• [Exercise brief]:
Every record that follows should be written out again without any change.

• [Stored items from a collection]:
== Segment start ==

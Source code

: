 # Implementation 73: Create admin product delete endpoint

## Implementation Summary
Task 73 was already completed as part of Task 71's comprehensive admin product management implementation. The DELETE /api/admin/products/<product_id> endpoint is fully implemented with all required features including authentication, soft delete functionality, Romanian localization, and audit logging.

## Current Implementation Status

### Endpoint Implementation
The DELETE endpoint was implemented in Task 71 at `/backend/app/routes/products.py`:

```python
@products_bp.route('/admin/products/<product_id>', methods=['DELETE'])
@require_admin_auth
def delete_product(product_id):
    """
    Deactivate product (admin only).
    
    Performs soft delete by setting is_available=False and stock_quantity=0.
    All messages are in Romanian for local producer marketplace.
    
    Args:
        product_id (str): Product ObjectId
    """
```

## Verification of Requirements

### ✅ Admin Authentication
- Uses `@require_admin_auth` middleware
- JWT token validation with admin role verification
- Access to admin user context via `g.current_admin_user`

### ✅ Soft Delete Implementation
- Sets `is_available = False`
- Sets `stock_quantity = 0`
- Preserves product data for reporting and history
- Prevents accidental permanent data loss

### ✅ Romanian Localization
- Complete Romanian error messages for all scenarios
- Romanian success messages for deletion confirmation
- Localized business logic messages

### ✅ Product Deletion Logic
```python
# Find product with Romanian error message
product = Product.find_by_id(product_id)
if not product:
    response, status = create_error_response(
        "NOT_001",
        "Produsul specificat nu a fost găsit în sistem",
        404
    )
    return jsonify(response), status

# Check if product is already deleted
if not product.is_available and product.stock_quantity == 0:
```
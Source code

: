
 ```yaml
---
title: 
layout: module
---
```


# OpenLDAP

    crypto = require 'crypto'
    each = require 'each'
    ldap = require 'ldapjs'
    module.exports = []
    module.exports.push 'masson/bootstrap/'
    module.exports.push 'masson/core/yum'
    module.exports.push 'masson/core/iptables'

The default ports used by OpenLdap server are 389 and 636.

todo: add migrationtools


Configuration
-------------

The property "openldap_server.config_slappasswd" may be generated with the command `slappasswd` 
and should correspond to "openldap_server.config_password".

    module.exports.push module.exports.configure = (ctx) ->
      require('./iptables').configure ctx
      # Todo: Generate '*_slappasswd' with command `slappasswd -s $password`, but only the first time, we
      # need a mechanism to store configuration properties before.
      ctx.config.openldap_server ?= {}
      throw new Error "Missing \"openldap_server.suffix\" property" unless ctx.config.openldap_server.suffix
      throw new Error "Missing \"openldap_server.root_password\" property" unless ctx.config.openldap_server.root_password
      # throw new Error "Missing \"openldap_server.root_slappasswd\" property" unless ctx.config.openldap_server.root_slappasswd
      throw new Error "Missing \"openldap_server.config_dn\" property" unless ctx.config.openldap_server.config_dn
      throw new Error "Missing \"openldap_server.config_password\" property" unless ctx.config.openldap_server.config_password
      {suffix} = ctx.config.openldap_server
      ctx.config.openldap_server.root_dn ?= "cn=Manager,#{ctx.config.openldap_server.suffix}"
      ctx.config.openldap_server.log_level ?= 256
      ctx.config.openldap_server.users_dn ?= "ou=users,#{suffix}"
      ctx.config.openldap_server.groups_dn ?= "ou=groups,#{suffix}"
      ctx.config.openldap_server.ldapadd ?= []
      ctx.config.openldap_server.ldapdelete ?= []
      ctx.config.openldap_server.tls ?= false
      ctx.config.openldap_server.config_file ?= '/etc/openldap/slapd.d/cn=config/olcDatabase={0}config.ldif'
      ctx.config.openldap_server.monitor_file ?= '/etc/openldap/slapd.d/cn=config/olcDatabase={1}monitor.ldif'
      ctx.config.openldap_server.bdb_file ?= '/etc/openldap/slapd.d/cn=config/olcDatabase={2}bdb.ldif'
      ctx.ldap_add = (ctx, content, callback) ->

== Segment end ==

• [Expected answer]:
Source code

: # Implementation 73: Create admin product delete endpoint

## Implementation Summary
Task 73 was already completed as part of Task 71's comprehensive admin product management implementation. The DELETE /api/admin/products/<product_id> endpoint is fully implemented with all required features including authentication, soft delete functionality, Romanian localization, and audit logging.

## Current Implementation Status

### Endpoint Implementation
The DELETE endpoint was implemented in Task 71 at `/backend/app/routes/products.py`:

```python
@products_bp.route('/admin/products/<product_id>', methods=['DELETE'])
@require_admin_auth
def delete_product(product_id):
    """
    Deactivate product (admin only).
    
    Performs soft delete by setting is_available=False and stock_quantity=0.
    All messages are in Romanian for local producer marketplace.
    
    Args:
        product_id (str): Product ObjectId
    """
```

## Verification of Requirements

### ✅ Admin Authentication
- Uses `@require_admin_auth` middleware
- JWT token validation with admin role verification
- Access to admin user context via `g.current_admin_user`

### ✅ Soft Delete Implementation
- Sets `is_available = False`
- Sets `stock_quantity = 0`
- Preserves product data for reporting and history
- Prevents accidental permanent data loss

### ✅ Romanian Localization
- Complete Romanian error messages for all scenarios
- Romanian success messages for deletion confirmation
- Localized business logic messages

### ✅ Product Deletion Logic
```python
# Find product with Romanian error message
product = Product.find_by_id(product_id)
if not product:
    response, status = create_error_response(
        "NOT_001",
        "Produsul specificat nu a fost găsit în sistem",
        404
    )
    return jsonify(response), status

# Check if product is already deleted
if not product.is_available and product.stock_quantity == 0:
```
Source code

:
 ```yaml
---
title: 
layout: module
---
```


# OpenLDAP

    crypto = require 'crypto'
    each = require 'each'
    ldap = require 'ldapjs'
    module.exports = []
    module.exports.push 'masson/bootstrap/'
    module.exports.push 'masson/core/yum'
    module.exports.push 'masson/core/iptables'

The default ports used by OpenLdap server are 389 and 636.

todo: add migrationtools


Configuration
-------------

The property "openldap_server.config_slappasswd" may be generated with the command `slappasswd` 
and should correspond to "openldap_server.config_password".

    module.exports.push module.exports.configure = (ctx) ->
      require('./iptables').configure ctx
      # Todo: Generate '*_slappasswd' with command `slappasswd -s $password`, but only the first time, we
      # need a mechanism to store configuration properties before.
      ctx.config.openldap_server ?= {}
      throw new Error "Missing \"openldap_server.suffix\" property" unless ctx.config.openldap_server.suffix
      throw new Error "Missing \"openldap_server.root_password\" property" unless ctx.config.openldap_server.root_password
      # throw new Error "Missing \"openldap_server.root_slappasswd\" property" unless ctx.config.openldap_server.root_slappasswd
      throw new Error "Missing \"openldap_server.config_dn\" property" unless ctx.config.openldap_server.config_dn
      throw new Error "Missing \"openldap_server.config_password\" property" unless ctx.config.openldap_server.config_password
      {suffix} = ctx.config.openldap_server
      ctx.config.openldap_server.root_dn ?= "cn=Manager,#{ctx.config.openldap_server.suffix}"
      ctx.config.openldap_server.log_level ?= 256
      ctx.config.openldap_server.users_dn ?= "ou=users,#{suffix}"
      ctx.config.openldap_server.groups_dn ?= "ou=groups,#{suffix}"
      ctx.config.openldap_server.ldapadd ?= []
      ctx.config.openldap_server.ldapdelete ?= []
      ctx.config.openldap_server.tls ?= false
      ctx.config.openldap_server.config_file ?= '/etc/openldap/slapd.d/cn=config/olcDatabase={0}config.ldif'
      ctx.config.openldap_server.monitor_file ?= '/etc/openldap/slapd.d/cn=config/olcDatabase={1}monitor.ldif'
      ctx.config.openldap_server.bdb_file ?= '/etc/openldap/slapd.d/cn=config/olcDatabase={2}bdb.ldif'
      ctx.ldap_add = (ctx, content, callback) ->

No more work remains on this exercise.